さらに、上記含浸固着部は、円形に圧縮されたものであることを特徴とする。円形の含浸固着部とすることで、圧縮された弾性発泡体の周辺にかかる力を分散することができる。
また、上記含浸固着部は、クリーニングローラと接触する帯電ローラの端部より外側に位置することを特徴とする。最も負荷のかかるクリーニングローラと接触する帯電ローラの端部の近傍を含浸固着部とすることで、剥がれにくい弾性発泡体の端部を得ることができる。
【発明の効果】
【0013】
本発明によれば、クリーニングローラの使用時に帯状の弾性発泡体に大きな応力が加わる回転方向の前側の端部側において、帯電ローラの幅方向の縁と接触して応力が加わることになる位置(端から離れた内側位置)に含浸固着部を設けて、シャフトとの固着強度を高めることができるため、弾性発泡体の端部側の剥がれを効率良く防ぐことができる。しかも、帯状の弾性発泡体において回転方向の前側のみに含浸固着部を設ければよいため、製造作業も簡略になり、コストを低減することができる。
【図面の簡単な説明】
【0014】
【
図1】本発明の一実施形態に係るクリーニングローラの斜視図である。
【
図2】
図1における帯状の弾性発泡体の回転方向前側端部付近の拡大斜視図である。
【
図3】シャフトとシャフトへの巻き付け前の帯状の弾性発泡体を示す概略平面図である。
【
図5】シャフトへの巻き付け前の帯状の弾性発泡体の他の例を示す概略平面図である。
【
図6】電子写真システムの構造を模式的に示す図である。
【発明を実施するための最良の形態】
【0015】
図1及び
図2に示すクリーニングローラ10は、例えば
図6に示した帯電ローラ83の表面に接触しながら回転するように取り付けられ、帯電ローラ83の表面に付着しているトナーなどの微粒子を除去するのに好適なものである。前記クリーニングローラ10は、シャフト11と、前記シャフト11の外周に螺旋状に巻き付けられてシャフト11の外周面に接着または粘着により固定された帯状の弾性発泡体21とよりなり、クリーニング時に一方向のみに回転する。
【0016】
前記シャフト11は、金属等からなる棒状体で構成されており、前記クリーニングローラ10の芯材を構成する。前記シャフト11は、前記クリーニングローラ10が取り付けられる機器に応じた長さ及び径とされるが、例えば
図3に示すシャフト11の長さaとして226〜350mm、直径φとして3〜8mmを挙げる。Lは前記シャフト11の中心線である。
【0017】
前記帯状の弾性発泡体21は、
図2に示すように、前記シャフト11側となる片面に接着性または粘着性を有する固着層27が設けられ、前記固着層27によって前記シャフト11の外面に固定されている。前記固着層27は、基材の両面に粘着剤または接着剤が付着した両面接着テープが好適である。

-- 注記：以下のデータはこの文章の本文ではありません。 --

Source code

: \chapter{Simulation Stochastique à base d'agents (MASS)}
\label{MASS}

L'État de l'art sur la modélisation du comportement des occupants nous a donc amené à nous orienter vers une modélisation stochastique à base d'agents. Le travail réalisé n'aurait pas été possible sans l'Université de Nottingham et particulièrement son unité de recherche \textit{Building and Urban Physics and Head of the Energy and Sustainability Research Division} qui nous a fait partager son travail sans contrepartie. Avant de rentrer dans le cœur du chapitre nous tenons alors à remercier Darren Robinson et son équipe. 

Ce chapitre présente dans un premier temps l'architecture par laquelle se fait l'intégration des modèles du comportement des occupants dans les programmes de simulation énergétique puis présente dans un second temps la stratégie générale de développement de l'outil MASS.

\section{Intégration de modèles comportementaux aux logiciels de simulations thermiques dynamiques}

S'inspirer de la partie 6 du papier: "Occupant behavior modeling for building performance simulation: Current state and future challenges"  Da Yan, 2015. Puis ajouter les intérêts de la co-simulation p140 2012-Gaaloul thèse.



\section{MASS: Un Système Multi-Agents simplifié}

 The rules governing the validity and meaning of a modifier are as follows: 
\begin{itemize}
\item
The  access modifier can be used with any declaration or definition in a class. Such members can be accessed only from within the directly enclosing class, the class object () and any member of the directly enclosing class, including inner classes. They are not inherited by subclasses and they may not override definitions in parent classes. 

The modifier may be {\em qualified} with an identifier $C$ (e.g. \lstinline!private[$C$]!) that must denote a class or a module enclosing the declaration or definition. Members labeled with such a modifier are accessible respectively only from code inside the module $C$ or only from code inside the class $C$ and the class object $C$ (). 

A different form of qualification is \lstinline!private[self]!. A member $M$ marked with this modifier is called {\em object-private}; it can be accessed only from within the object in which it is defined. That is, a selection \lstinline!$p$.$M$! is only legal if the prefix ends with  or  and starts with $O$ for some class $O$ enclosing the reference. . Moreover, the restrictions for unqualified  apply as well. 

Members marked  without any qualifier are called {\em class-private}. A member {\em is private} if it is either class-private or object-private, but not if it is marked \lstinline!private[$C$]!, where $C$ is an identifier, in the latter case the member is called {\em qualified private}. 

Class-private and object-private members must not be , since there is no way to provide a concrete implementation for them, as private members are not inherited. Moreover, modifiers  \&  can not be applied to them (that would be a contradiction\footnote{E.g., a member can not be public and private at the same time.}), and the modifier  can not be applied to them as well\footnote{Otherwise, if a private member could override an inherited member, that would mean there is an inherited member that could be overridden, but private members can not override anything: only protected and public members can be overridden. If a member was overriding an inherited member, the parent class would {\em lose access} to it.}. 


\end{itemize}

図3にシャフト11への巻き付け前の帯状の弾性発泡体21の平面図を示す。
【0018】
前記帯状の弾性発泡体21は、前記シャフト11の外周に螺旋状に巻き付けられた場合に、シャフト11の長さ方向の両端面28a、28bが前記シャフト11と直交する方向となるように、前記帯状の弾性発泡体21の長さ方向Yに対して斜めにカットされ、前記帯状の弾性発泡体21の長さ方向Yの両先端22、22が略V字状になっている。
【0019】
前記帯状の弾性発泡体21は、適宜の幅及び高さとされるが、例えば、
図3に示すように、前記シャフト11に巻き付けられる前における帯状の弾性発泡体21の幅(長さ方向Yと直交する幅)dが3.0〜13.0mm、また、前記シャフト11に巻き付けられる前における帯状の弾性発泡体21の厚みが2.0〜4.0mmの場合を挙げる。
【0020】
前記帯状の弾性発泡体21を構成する弾性発泡体としては、連続気泡ポリウレタンフォーム、連続気泡ポリオレフィン等の発泡体が好ましく、特にはポリウレタンフォームが好適である。ポリウレタンフォームの場合、見掛け密度(JIS K7222)24〜80kg/m
3、硬さ(JIS K6400−2、25%圧縮硬さ)100〜410N、引張強度(JIS K6400−5)69〜300kPa、伸び(JIS K6400−5)100〜220%のものが好ましい。
【0021】
前記帯状の弾性発泡体21の見掛け密度が24kg/m
3未満の場合には帯電ローラ表面の付着物を掻き取りきれずにクリーニング性が低下する。一方、80kg/m
3を超える場合には、帯電ローラと密着して従動するのに負荷が大きくなる。
弾性発泡体の硬さが100N未満の場合には帯電ローラにかかる応力が低くなり、掻き取り性能、クリーニング性が低下する、一方、410Nを超える場合には、帯電ローラにかかる応力が高くなりすぎ、クリーニングローラを従動回転させるのに駆動装置の負荷が大きくなる。
【0022】
前記帯状の弾性発泡体21の引張強度(JIS K6400−5)が69kPa未満の場合には、弾性発泡体表面がちぎれたり、削れたりする。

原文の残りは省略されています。